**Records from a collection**
BEGIN

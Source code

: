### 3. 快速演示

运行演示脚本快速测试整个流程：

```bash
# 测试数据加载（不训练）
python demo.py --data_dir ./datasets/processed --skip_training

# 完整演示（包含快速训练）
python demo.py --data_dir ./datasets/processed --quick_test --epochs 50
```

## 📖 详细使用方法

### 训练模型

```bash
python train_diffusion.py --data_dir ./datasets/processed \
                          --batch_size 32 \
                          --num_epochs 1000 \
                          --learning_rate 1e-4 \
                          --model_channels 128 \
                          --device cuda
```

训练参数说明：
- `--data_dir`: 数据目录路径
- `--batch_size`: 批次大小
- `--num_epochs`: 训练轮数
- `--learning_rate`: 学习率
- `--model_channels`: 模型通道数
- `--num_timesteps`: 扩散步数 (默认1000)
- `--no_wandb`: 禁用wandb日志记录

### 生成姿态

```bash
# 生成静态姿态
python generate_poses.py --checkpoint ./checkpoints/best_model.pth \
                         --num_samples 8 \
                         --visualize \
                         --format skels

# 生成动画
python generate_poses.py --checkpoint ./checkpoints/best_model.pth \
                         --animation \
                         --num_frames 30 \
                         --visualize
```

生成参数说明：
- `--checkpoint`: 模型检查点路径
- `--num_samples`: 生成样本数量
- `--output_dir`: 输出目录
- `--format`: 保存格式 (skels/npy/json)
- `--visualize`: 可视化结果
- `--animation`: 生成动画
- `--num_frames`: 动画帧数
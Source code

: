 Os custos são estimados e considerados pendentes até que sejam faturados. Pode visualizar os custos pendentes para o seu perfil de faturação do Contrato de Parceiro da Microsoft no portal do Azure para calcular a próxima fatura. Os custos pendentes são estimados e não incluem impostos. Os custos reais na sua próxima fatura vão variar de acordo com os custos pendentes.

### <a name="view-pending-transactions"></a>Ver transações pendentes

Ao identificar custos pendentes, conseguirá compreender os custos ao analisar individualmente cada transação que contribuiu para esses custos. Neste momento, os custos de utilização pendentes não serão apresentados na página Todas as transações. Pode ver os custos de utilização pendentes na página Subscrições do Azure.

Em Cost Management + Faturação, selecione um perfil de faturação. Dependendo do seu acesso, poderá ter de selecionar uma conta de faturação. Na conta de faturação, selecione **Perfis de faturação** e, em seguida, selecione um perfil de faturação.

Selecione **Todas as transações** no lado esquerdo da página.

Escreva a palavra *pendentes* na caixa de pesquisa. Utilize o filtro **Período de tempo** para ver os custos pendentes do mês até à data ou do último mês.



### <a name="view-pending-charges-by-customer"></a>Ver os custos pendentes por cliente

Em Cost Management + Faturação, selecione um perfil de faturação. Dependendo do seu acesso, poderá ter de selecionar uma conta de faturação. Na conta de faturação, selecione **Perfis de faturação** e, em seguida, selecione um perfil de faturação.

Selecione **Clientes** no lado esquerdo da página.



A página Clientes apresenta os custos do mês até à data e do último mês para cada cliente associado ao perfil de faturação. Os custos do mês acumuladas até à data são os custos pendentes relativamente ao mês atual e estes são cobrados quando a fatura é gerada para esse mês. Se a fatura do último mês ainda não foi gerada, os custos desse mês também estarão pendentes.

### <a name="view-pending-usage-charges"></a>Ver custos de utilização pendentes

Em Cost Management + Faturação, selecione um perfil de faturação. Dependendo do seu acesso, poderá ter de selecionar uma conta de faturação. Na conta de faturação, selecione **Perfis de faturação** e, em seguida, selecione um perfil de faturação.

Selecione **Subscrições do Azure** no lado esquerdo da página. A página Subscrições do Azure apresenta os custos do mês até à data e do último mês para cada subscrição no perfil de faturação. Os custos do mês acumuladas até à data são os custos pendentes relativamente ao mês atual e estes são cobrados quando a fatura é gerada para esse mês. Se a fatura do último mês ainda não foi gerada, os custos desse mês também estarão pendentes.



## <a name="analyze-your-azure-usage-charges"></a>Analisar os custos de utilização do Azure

END

**THE TASK**
Scan the data above and report each line in which "name" is present.

**SOLUTION FOR THIS EXERCISE**
### <a name="view-pending-transactions"></a>Ver transações pendentes
### <a name="view-pending-charges-by-customer"></a>Ver os custos pendentes por cliente
### <a name="view-pending-usage-charges"></a>Ver custos de utilização pendentes
## <a name="analyze-your-azure-usage-charges"></a>Analisar os custos de utilização do Azure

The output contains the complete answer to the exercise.